WHAT NEEDS TO BE DONE
Go through the lines below and tally those containing the string "writable". Respond with the number only.

Items from a dataset:
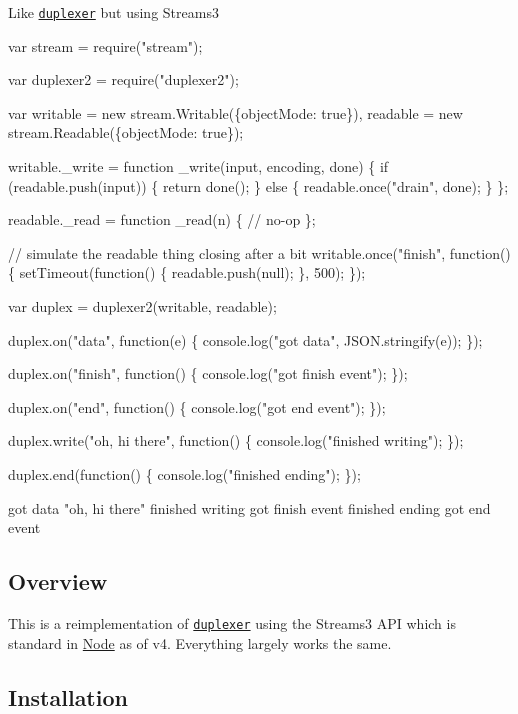 Like \href{https://github.com/Raynos/duplexer}{\tt duplexer} but using Streams3


\begin{DoxyCode}
var stream = require("stream");

var duplexer2 = require("duplexer2");

var writable = new stream.Writable(\{objectMode: true\}),
    readable = new stream.Readable(\{objectMode: true\});

writable.\_write = function \_write(input, encoding, done) \{
  if (readable.push(input)) \{
    return done();
  \} else \{
    readable.once("drain", done);
  \}
\};

readable.\_read = function \_read(n) \{
  // no-op
\};

// simulate the readable thing closing after a bit
writable.once("finish", function() \{
  setTimeout(function() \{
    readable.push(null);
  \}, 500);
\});

var duplex = duplexer2(writable, readable);

duplex.on("data", function(e) \{
  console.log("got data", JSON.stringify(e));
\});

duplex.on("finish", function() \{
  console.log("got finish event");
\});

duplex.on("end", function() \{
  console.log("got end event");
\});

duplex.write("oh, hi there", function() \{
  console.log("finished writing");
\});

duplex.end(function() \{
  console.log("finished ending");
\});
\end{DoxyCode}



\begin{DoxyCode}
got data "oh, hi there"
finished writing
got finish event
finished ending
got end event
\end{DoxyCode}


\subsection*{Overview}

This is a reimplementation of \href{https://www.npmjs.com/package/duplexer}{\tt duplexer} using the Streams3 A\+PI which is standard in \mbox{\hyperlink{classNode}{Node}} as of v4. Everything largely works the same.

\subsection*{Installation}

ANSWER TO THE EXERCISE
4